To be fair, the bride-to-be did warn all the guests about a month ahead of event that there were no phones in the resort cabins where we’d be staying, up in the scenic mountains north of Santa Barbara, Calif.
What few of us realized until got there was that there was no phone reception, period.
Throughout the long weekend we saw people out on the long dirt paths yelling into their cellphones, “Hello? Hello?,” cursing, then shaking the phones as if the things were Magic 8 Balls and their owners thought they might coerce a better response out of them.
Oh, how we modern folk do not like it when we cannot get immediate gratification.
We tell ourselves that to be at the top of our game today we absolutely need to possess and be conversant with the latest means of communication. And I confess, I have succumbed.
Hi, my name is Michael, and I own a smartphone.
The thing is, my wife needed one — no, she really did, for her job — and she got this price break with her current plan. As part of the deal, the company tossed in a second phone for merely an additional small fortune.
So I dumped the brick I’d been hauling around for far-too-many years and began using this slender, shiny new phone.
Though, truth be told, it’s become more of an appendage than an occasional tool. It even has its own — well, holster, I don’t know what else to call it.
And with this nearly instantaneous connection to each and every phone call, email and text message — along with at-our-fingertips access to the Internet, stock reports, music and movies, the weather, maps, games, photos of our grandparents, images from Mars and myriad other forms of information with declining degrees of significance to what we’re supposed to be doing right now, anyway — we’ve lost that sly pleasure that comes from anticipation.

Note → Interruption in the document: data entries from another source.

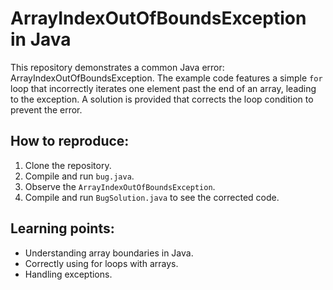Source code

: # ArrayIndexOutOfBoundsException in Java
This repository demonstrates a common Java error: ArrayIndexOutOfBoundsException.  The example code features a simple `for` loop that incorrectly iterates one element past the end of an array, leading to the exception.  A solution is provided that corrects the loop condition to prevent the error.

## How to reproduce:
1. Clone the repository.
2. Compile and run `bug.java`.
3. Observe the `ArrayIndexOutOfBoundsException`.
4. Compile and run `BugSolution.java` to see the corrected code.

## Learning points:
- Understanding array boundaries in Java.
- Correctly using for loops with arrays.
- Handling exceptions.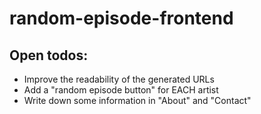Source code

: # random-episode-frontend

## Open todos:

- Improve the readability of the generated URLs
- Add a "random episode button" for EACH artist
- Write down some information in "About" and "Contact"

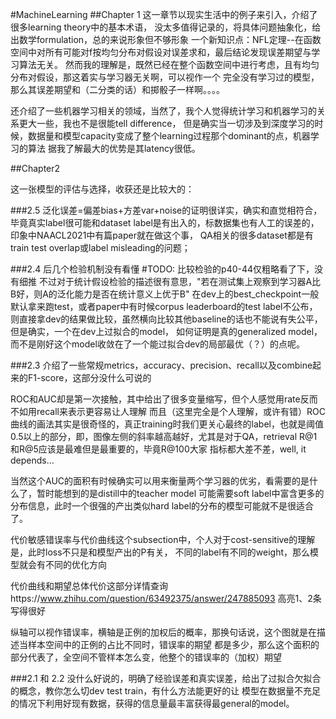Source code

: #MachineLearning
##Chapter 1
这一章节以现实生活中的例子来引入，介绍了很多learning theory中的基本术语，
没太多值得记录的，将具体问题抽象化，给出数学formulation，总的来说形象但不够形象
一个新知识点：NFL定理--在函数空间中对所有可能对f按均匀分布对假设对误差求和，最后结论发现误差期望与学习算法无关。
然而我的理解是，既然已经在整个函数空间中进行考虑，且有均匀分布对假设，那这着实与学习器无关啊，可以视作一个
完全没有学习过的模型，那么其误差期望和（二分类的话）和掷骰子一样啊。。。。

还介绍了一些机器学习相关的领域，当然了，我个人觉得统计学习和机器学习的关系更大一些，我也不是很能tell difference，
但是确实当一切涉及到深度学习的时候，数据量和模型capacity变成了整个learning过程那个dominant的点，机器学习的算法
据我了解最大的优势是其latency很低。

##Chapter2

这一张模型的评估与选择，收获还是比较大的：

###2.5
泛化误差=偏差bias+方差var+noise的证明很详实，确实和直觉相符合，毕竟真实label很可能和dataset
label是有出入的，标数据集也有人工的误差的，印象中NAACL2021中有篇paper就在做这个事，
QA相关的很多dataset都是有train test overlap或label misleading的问题；

###2.4
后几个检验机制没有看懂 #TODO: 比较检验的p40-44仅粗略看了下，没有细推
不过对于统计假设检验的描述很有意思，"若在测试集上观察到学习器A比B好，则A的泛化能力是否在统计意义上优于B"
在dev上的best_checkpoint一般默认拿来跑test，或者paper中有时候corpus leaderboard的test label不公布，
则直接拿dev的结果做比较，虽然横向比较其他baseline的话也不能说有失公平，但是确实，一个在dev上过拟合的model，
如何证明是真的generalized model，而不是刚好这个model收敛在了一个能过拟合dev的局部最优（？）的点呢。

###2.3
介绍了一些常规metrics，accuracy、precision、recall以及combine起来的F1-score，这部分没什么可说的

ROC和AUC却是第一次接触，其中给出了很多变量缩写，但个人感觉用rate反而不如用recall来表示更容易让人理解
而且（这里完全是个人理解，或许有错）ROC曲线的画法其实是很奇怪的，真正training时我们更关心最终的label，也就是阈值
0.5以上的部分，即，图像左侧的斜率越高越好，尤其是对于QA，retrieval R@1和R@5应该是最难但是最重要的，毕竟R@100大家
指标都大差不差，well, it depends...

当然这个AUC的面积有时候确实可以用来衡量两个学习器的优劣，看需要的是什么了，暂时能想到的是distill中的teacher model
可能需要soft label中富含更多的分布信息，此时一个很强的产出类似hard label的分布的模型可能就不是很适合了。

代价敏感错误率与代价曲线这个subsection中，个人对于cost-sensitive的理解是，此时loss不只是和模型产出的P有关，
不同的label有不同的weight，那么模型就会有不同的优化方向

代价曲线和期望总体代价这部分详情查询https://www.zhihu.com/question/63492375/answer/247885093
高亮1、2条写得很好

纵轴可以视作错误率，横轴是正例的加权后的概率，那换句话说，这个图就是在描述当样本空间中的正例的占比不同时，错误率的期望
都是多少，那么这个面积的部分代表了，全空间不管样本怎么变，他整个的错误率的（加权）期望

###2.1 和 2.2
没什么好说的，明确了经验误差和真实误差，给出了过拟合欠拟合的概念，教你怎么切dev test train，有什么方法能更好的让
模型在数据量不充足的情况下利用好现有数据，获得的信息量最丰富获得最general的model。



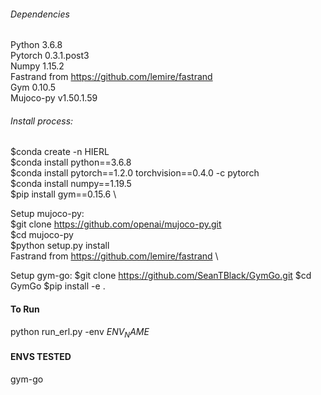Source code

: ###### Dependencies #######
Python 3.6.8 \
Pytorch 0.3.1.post3 \
Numpy 1.15.2 \
Fastrand from https://github.com/lemire/fastrand \
Gym 0.10.5 \
Mujoco-py v1.50.1.59

###### Install process:  #######
$conda create -n HIERL \
$conda install python==3.6.8 \
$conda install pytorch==1.2.0 torchvision==0.4.0 -c pytorch \
$conda install numpy==1.19.5 \
$pip install gym==0.15.6 \
 
Setup mujoco-py: \
$git clone https://github.com/openai/mujoco-py.git \
$cd mujoco-py \
$python setup.py install \
Fastrand from https://github.com/lemire/fastrand \

Setup gym-go:
$git clone https://github.com/SeanTBlack/GymGo.git
$cd GymGo
$pip install -e .

#### To Run #### 
python run_erl.py -env $ENV_NAME$ 

#### ENVS TESTED #### 
gym-go
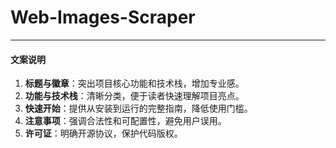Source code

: # Web-Images-Scraper

---

#### **文案说明**
1. **标题与徽章**：突出项目核心功能和技术栈，增加专业感。
2. **功能与技术栈**：清晰分类，便于读者快速理解项目亮点。
3. **快速开始**：提供从安装到运行的完整指南，降低使用门槛。
4. **注意事项**：强调合法性和可配置性，避免用户误用。
5. **许可证**：明确开源协议，保护代码版权。

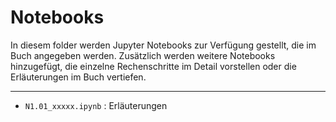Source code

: # Notebooks

In diesem folder werden Jupyter Notebooks zur Verfügung gestellt, die im Buch angegeben werden. Zusätzlich werden weitere Notebooks hinzugefügt, die einzelne Rechenschritte im Detail vorstellen oder die Erläuterungen im Buch vertiefen.   

-----------------
- `N1.01_xxxxx.ipynb` : Erläuterungen  
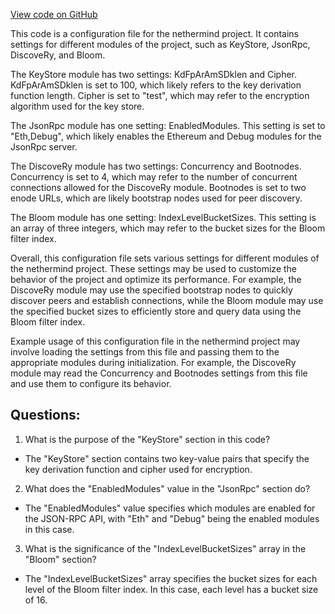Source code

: [View code on GitHub](https://github.com/nethermindeth/nethermind/Nethermind.Config.Test/SampleJson/CorrectSettingNames.cfg)

This code is a configuration file for the nethermind project. It contains settings for different modules of the project, such as KeyStore, JsonRpc, DiscoveRy, and Bloom. 

The KeyStore module has two settings: KdFpArAmSDklen and Cipher. KdFpArAmSDklen is set to 100, which likely refers to the key derivation function length. Cipher is set to "test", which may refer to the encryption algorithm used for the key store. 

The JsonRpc module has one setting: EnabledModules. This setting is set to "Eth,Debug", which likely enables the Ethereum and Debug modules for the JsonRpc server. 

The DiscoveRy module has two settings: Concurrency and Bootnodes. Concurrency is set to 4, which may refer to the number of concurrent connections allowed for the DiscoveRy module. Bootnodes is set to two enode URLs, which are likely bootstrap nodes used for peer discovery. 

The Bloom module has one setting: IndexLevelBucketSizes. This setting is an array of three integers, which may refer to the bucket sizes for the Bloom filter index. 

Overall, this configuration file sets various settings for different modules of the nethermind project. These settings may be used to customize the behavior of the project and optimize its performance. For example, the DiscoveRy module may use the specified bootstrap nodes to quickly discover peers and establish connections, while the Bloom module may use the specified bucket sizes to efficiently store and query data using the Bloom filter index. 

Example usage of this configuration file in the nethermind project may involve loading the settings from this file and passing them to the appropriate modules during initialization. For example, the DiscoveRy module may read the Concurrency and Bootnodes settings from this file and use them to configure its behavior.
## Questions: 
 1. What is the purpose of the "KeyStore" section in this code?
- The "KeyStore" section contains two key-value pairs that specify the key derivation function and cipher used for encryption.

2. What does the "EnabledModules" value in the "JsonRpc" section do?
- The "EnabledModules" value specifies which modules are enabled for the JSON-RPC API, with "Eth" and "Debug" being the enabled modules in this case.

3. What is the significance of the "IndexLevelBucketSizes" array in the "Bloom" section?
- The "IndexLevelBucketSizes" array specifies the bucket sizes for each level of the Bloom filter index. In this case, each level has a bucket size of 16.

Surely I’m not the only one who previously used email and the Internet as a form of reward: OK, I’ll finish editing this story or hunting for that Reuters photo first, then I’ll quick-like-a-bunny check to see if I’ve received an email response about that book I ordered eons ago, or glance at Facebook to see what sort of comments I’ve picked up from last Sunday’s column. (“There you go again, if you really knew a blessed thing at all about economics, you’d surely agree with me that … .”)
But with these fancy-schmancy new smartphones, I already know whether I have mail, a text or a phone call. The thing blurts that out right smack the instant they come in, with a beep or a swoosh or a burst from the Benny Goodman Orchestra kicking off a frenzied “Sing, Sing, Sing.”
It’s a trade-off, I suppose. More connection and reacting, less contemplating.
See, it’s like this … oh, wait, that’s my phone. Hold on a moment, I’ll be right back … .Editor’s note: Starting next Sunday, Business 380 Sunday will be part of a new project headed by this company’s CEO, Chuck Peters. I will be moving over to edit the front news pages for Thursdays, Saturdays and Sundays. To all who took the time to read “On Topic” during the past two and a half year, thank you. I’ve been lucky to have you.